▶ _Stored data entries_
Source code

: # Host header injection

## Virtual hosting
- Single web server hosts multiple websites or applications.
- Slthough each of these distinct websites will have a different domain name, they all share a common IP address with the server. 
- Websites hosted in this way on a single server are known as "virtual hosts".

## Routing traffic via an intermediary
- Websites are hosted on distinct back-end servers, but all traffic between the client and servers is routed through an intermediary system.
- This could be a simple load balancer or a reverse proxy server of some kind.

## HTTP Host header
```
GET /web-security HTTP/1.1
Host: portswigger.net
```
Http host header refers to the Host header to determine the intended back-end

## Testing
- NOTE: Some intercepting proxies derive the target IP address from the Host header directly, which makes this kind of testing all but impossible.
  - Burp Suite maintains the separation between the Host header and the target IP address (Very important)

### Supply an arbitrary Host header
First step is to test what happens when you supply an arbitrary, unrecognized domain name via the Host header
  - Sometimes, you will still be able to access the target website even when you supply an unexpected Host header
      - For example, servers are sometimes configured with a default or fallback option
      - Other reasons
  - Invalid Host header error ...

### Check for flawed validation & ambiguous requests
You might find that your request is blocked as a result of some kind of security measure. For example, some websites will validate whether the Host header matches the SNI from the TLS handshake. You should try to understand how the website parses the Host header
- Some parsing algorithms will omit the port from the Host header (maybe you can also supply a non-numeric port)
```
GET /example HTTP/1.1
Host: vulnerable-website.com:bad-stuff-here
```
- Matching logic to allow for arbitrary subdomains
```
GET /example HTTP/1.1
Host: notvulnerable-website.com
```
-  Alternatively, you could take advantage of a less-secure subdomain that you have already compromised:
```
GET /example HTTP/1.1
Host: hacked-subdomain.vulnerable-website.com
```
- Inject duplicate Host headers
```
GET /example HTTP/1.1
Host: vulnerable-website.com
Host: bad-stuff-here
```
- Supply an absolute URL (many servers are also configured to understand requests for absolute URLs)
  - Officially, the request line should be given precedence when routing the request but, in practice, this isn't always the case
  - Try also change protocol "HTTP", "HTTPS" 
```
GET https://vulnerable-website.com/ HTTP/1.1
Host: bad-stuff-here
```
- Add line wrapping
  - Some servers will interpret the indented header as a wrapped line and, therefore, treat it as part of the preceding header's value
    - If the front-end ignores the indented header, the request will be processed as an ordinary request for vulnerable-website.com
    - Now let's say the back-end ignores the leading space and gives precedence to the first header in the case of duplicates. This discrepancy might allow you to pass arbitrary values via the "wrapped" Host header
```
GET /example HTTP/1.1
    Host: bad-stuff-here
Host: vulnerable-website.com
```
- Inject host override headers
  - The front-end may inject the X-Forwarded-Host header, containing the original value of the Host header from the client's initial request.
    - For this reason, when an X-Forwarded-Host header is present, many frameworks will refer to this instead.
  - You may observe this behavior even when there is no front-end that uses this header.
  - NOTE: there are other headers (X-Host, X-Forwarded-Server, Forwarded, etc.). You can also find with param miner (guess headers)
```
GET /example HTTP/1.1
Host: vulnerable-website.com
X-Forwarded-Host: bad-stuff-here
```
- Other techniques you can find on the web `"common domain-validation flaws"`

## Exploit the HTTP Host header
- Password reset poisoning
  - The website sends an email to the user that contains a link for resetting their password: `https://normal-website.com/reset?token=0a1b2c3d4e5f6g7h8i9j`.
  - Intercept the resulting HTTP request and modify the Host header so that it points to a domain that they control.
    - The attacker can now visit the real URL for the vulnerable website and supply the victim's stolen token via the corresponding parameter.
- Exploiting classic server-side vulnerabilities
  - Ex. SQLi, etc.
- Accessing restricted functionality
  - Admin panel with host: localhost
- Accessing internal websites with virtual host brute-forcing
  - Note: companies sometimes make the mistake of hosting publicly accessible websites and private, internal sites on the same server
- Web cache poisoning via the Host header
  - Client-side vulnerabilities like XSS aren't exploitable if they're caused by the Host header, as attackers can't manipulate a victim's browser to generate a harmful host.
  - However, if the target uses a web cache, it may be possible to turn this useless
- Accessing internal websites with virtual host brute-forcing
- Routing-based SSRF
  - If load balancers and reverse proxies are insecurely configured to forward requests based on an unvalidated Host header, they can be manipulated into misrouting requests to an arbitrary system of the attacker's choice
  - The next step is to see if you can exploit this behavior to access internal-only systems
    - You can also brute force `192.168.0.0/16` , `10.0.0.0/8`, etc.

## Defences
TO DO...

▶ _WHAT YOU SHOULD DO_
Retype every line above with nothing changed.

▶ _WRITTEN SOLUTION_
Source code

: # Host header injection

## Virtual hosting
- Single web server hosts multiple websites or applications.
- Slthough each of these distinct websites will have a different domain name, they all share a common IP address with the server. 
- Websites hosted in this way on a single server are known as "virtual hosts".

## Routing traffic via an intermediary
- Websites are hosted on distinct back-end servers, but all traffic between the client and servers is routed through an intermediary system.
- This could be a simple load balancer or a reverse proxy server of some kind.

## HTTP Host header
```
GET /web-security HTTP/1.1
Host: portswigger.net
```
Http host header refers to the Host header to determine the intended back-end

## Testing
- NOTE: Some intercepting proxies derive the target IP address from the Host header directly, which makes this kind of testing all but impossible.
  - Burp Suite maintains the separation between the Host header and the target IP address (Very important)

### Supply an arbitrary Host header
First step is to test what happens when you supply an arbitrary, unrecognized domain name via the Host header
  - Sometimes, you will still be able to access the target website even when you supply an unexpected Host header
      - For example, servers are sometimes configured with a default or fallback option
      - Other reasons
  - Invalid Host header error ...

### Check for flawed validation & ambiguous requests
You might find that your request is blocked as a result of some kind of security measure. For example, some websites will validate whether the Host header matches the SNI from the TLS handshake. You should try to understand how the website parses the Host header
- Some parsing algorithms will omit the port from the Host header (maybe you can also supply a non-numeric port)
```
GET /example HTTP/1.1
Host: vulnerable-website.com:bad-stuff-here
```
- Matching logic to allow for arbitrary subdomains
```
GET /example HTTP/1.1
Host: notvulnerable-website.com
```
-  Alternatively, you could take advantage of a less-secure subdomain that you have already compromised:
```
GET /example HTTP/1.1
Host: hacked-subdomain.vulnerable-website.com
```
- Inject duplicate Host headers
```
GET /example HTTP/1.1
Host: vulnerable-website.com
Host: bad-stuff-here
```
- Supply an absolute URL (many servers are also configured to understand requests for absolute URLs)
  - Officially, the request line should be given precedence when routing the request but, in practice, this isn't always the case
  - Try also change protocol "HTTP", "HTTPS" 
```
GET https://vulnerable-website.com/ HTTP/1.1
Host: bad-stuff-here
```
- Add line wrapping
  - Some servers will interpret the indented header as a wrapped line and, therefore, treat it as part of the preceding header's value
    - If the front-end ignores the indented header, the request will be processed as an ordinary request for vulnerable-website.com
    - Now let's say the back-end ignores the leading space and gives precedence to the first header in the case of duplicates. This discrepancy might allow you to pass arbitrary values via the "wrapped" Host header
```
GET /example HTTP/1.1
    Host: bad-stuff-here
Host: vulnerable-website.com
```
- Inject host override headers
  - The front-end may inject the X-Forwarded-Host header, containing the original value of the Host header from the client's initial request.
    - For this reason, when an X-Forwarded-Host header is present, many frameworks will refer to this instead.
  - You may observe this behavior even when there is no front-end that uses this header.
  - NOTE: there are other headers (X-Host, X-Forwarded-Server, Forwarded, etc.). You can also find with param miner (guess headers)
```
GET /example HTTP/1.1
Host: vulnerable-website.com
X-Forwarded-Host: bad-stuff-here
```
- Other techniques you can find on the web `"common domain-validation flaws"`

## Exploit the HTTP Host header
- Password reset poisoning
  - The website sends an email to the user that contains a link for resetting their password: `https://normal-website.com/reset?token=0a1b2c3d4e5f6g7h8i9j`.
  - Intercept the resulting HTTP request and modify the Host header so that it points to a domain that they control.
    - The attacker can now visit the real URL for the vulnerable website and supply the victim's stolen token via the corresponding parameter.
- Exploiting classic server-side vulnerabilities
  - Ex. SQLi, etc.
- Accessing restricted functionality
  - Admin panel with host: localhost
- Accessing internal websites with virtual host brute-forcing
  - Note: companies sometimes make the mistake of hosting publicly accessible websites and private, internal sites on the same server
- Web cache poisoning via the Host header
  - Client-side vulnerabilities like XSS aren't exploitable if they're caused by the Host header, as attackers can't manipulate a victim's browser to generate a harmful host.
  - However, if the target uses a web cache, it may be possible to turn this useless
- Accessing internal websites with virtual host brute-forcing
- Routing-based SSRF
  - If load balancers and reverse proxies are insecurely configured to forward requests based on an unvalidated Host header, they can be manipulated into misrouting requests to an arbitrary system of the attacker's choice
  - The next step is to see if you can exploit this behavior to access internal-only systems
    - You can also brute force `192.168.0.0/16` , `10.0.0.0/8`, etc.

## Defences
TO DO...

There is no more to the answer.